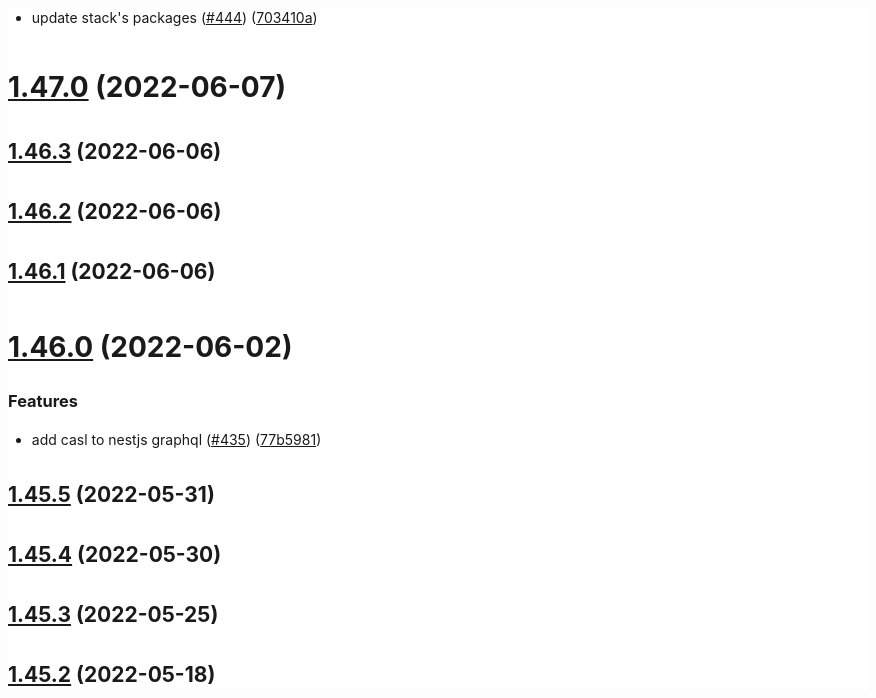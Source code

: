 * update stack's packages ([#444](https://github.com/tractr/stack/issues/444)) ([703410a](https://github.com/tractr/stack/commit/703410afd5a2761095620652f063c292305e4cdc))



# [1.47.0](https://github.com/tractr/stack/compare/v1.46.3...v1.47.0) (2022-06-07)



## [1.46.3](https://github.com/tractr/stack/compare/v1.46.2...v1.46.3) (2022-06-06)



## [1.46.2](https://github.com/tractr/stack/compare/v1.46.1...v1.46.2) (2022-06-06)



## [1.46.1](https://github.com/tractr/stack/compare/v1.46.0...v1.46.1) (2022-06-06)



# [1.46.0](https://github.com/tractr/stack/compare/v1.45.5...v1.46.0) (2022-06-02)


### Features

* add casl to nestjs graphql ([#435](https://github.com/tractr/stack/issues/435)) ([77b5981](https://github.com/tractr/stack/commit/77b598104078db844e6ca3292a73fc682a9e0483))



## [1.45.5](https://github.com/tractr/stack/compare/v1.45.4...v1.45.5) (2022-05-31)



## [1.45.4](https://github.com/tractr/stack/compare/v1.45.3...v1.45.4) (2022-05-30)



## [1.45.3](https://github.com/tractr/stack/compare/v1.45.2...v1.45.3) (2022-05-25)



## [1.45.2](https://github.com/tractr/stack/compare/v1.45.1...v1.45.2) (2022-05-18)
============================================================
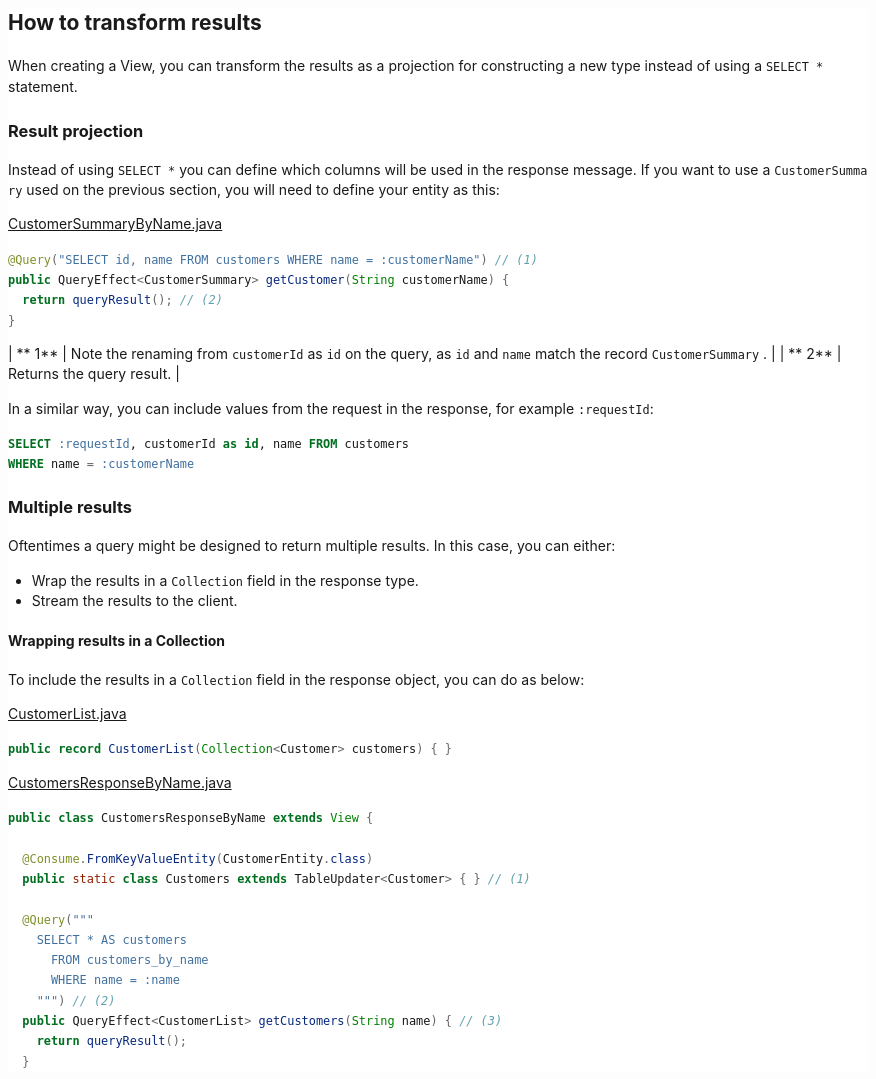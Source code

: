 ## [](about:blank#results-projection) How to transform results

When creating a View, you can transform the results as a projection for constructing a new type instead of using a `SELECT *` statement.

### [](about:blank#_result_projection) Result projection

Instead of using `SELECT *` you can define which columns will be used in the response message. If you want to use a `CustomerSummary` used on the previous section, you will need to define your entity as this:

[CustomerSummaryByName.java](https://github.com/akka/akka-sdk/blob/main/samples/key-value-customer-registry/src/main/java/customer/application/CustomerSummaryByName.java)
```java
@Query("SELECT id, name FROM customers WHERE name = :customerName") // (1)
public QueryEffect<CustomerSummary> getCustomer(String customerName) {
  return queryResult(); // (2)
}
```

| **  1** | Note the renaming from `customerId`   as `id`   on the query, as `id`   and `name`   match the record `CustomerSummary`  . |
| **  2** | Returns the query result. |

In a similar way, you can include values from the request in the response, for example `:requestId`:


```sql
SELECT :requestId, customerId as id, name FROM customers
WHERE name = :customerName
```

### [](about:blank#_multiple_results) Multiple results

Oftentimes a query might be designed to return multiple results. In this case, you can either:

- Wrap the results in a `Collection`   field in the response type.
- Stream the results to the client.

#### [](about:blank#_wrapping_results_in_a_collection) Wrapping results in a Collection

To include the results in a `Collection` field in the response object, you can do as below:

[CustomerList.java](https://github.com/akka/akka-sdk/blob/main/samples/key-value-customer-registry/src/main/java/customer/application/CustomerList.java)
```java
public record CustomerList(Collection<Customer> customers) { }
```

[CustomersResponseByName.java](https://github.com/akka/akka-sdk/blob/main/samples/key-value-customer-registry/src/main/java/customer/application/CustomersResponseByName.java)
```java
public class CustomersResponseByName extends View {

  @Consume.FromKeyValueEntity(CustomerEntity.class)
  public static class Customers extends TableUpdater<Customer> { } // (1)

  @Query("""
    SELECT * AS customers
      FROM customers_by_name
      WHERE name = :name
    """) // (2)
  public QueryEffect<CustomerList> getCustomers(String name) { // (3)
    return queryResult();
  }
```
============================================================
• What to do:
Out of the preceding entries, pull each line that contains the word "Collection".

• Solution for this exercise:
- Wrap the results in a `Collection`   field in the response type.
#### [](about:blank#_wrapping_results_in_a_collection) Wrapping results in a Collection
To include the results in a `Collection` field in the response object, you can do as below:
public record CustomerList(Collection<Customer> customers) { }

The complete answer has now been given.